| What to do |
Among the entries below, find the lines that hold the word "exampleblock" and report them.

| Records provided |
----------------------------------------
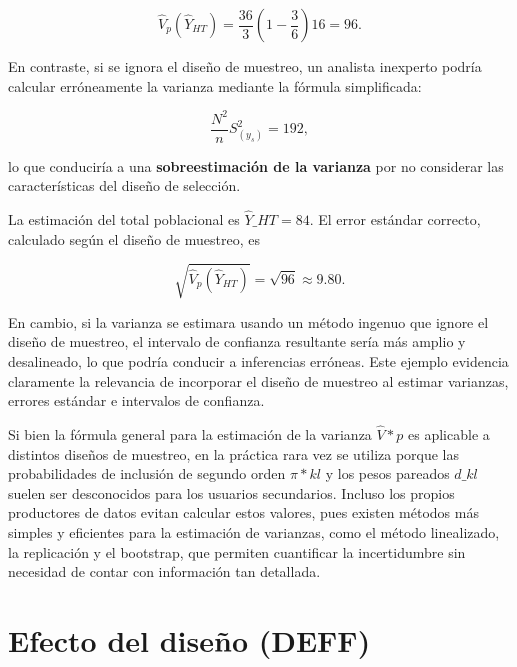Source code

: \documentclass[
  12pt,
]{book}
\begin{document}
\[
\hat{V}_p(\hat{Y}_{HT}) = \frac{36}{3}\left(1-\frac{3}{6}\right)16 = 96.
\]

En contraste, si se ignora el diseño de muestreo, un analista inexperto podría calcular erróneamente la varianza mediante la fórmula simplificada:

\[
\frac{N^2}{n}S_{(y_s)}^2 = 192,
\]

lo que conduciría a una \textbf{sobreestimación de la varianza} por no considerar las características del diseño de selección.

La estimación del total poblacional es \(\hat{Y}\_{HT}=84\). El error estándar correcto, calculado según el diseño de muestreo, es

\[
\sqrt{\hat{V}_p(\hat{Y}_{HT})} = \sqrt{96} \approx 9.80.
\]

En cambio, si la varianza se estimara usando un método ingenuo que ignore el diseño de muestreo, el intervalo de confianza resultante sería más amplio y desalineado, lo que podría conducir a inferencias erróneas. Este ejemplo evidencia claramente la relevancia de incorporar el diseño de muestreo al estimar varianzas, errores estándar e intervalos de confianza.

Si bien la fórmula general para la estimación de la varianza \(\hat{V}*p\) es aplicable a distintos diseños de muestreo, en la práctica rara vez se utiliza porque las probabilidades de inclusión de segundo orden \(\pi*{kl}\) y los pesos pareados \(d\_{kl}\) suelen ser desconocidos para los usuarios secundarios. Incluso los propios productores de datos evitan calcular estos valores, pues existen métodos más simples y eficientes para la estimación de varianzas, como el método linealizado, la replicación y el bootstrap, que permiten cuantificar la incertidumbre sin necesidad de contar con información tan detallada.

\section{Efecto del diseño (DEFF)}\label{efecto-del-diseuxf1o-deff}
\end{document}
----------------------------------------
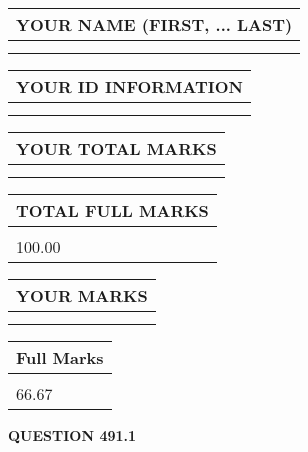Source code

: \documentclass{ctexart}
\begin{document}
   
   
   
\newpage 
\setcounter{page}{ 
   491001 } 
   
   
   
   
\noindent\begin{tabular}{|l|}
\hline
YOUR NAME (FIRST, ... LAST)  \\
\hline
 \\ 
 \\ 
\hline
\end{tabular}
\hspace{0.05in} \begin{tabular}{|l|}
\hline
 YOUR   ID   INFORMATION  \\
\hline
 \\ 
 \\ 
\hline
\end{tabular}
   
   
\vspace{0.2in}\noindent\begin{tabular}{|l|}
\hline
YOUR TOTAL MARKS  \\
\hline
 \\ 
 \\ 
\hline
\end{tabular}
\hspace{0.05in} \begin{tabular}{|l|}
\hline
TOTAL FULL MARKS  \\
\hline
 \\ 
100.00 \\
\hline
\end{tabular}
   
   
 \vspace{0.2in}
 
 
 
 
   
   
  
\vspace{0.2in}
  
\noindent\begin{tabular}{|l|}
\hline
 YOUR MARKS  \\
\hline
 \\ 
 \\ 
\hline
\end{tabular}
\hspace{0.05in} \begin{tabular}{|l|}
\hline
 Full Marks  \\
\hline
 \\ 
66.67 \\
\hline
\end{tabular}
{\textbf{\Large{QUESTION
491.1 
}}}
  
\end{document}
----------------------------------------
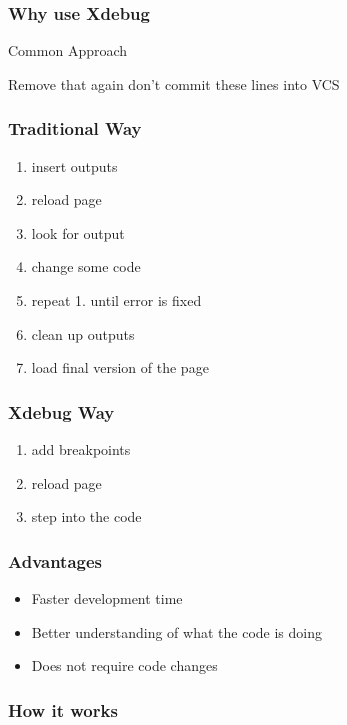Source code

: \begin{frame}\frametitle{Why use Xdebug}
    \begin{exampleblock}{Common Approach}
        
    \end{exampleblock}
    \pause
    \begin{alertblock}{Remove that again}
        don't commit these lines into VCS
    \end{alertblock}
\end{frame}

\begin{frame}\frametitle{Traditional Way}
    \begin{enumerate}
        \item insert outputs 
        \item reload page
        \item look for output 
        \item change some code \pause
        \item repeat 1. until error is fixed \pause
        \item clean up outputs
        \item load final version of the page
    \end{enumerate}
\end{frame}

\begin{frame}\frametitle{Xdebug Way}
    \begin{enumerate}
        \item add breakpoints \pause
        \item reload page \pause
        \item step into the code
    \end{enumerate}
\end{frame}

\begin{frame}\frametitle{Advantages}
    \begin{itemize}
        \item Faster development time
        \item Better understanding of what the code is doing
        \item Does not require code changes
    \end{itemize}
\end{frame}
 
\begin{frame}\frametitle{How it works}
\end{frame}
----------------------------------------
| Your response |
    \begin{exampleblock}{Common Approach}
    \end{exampleblock}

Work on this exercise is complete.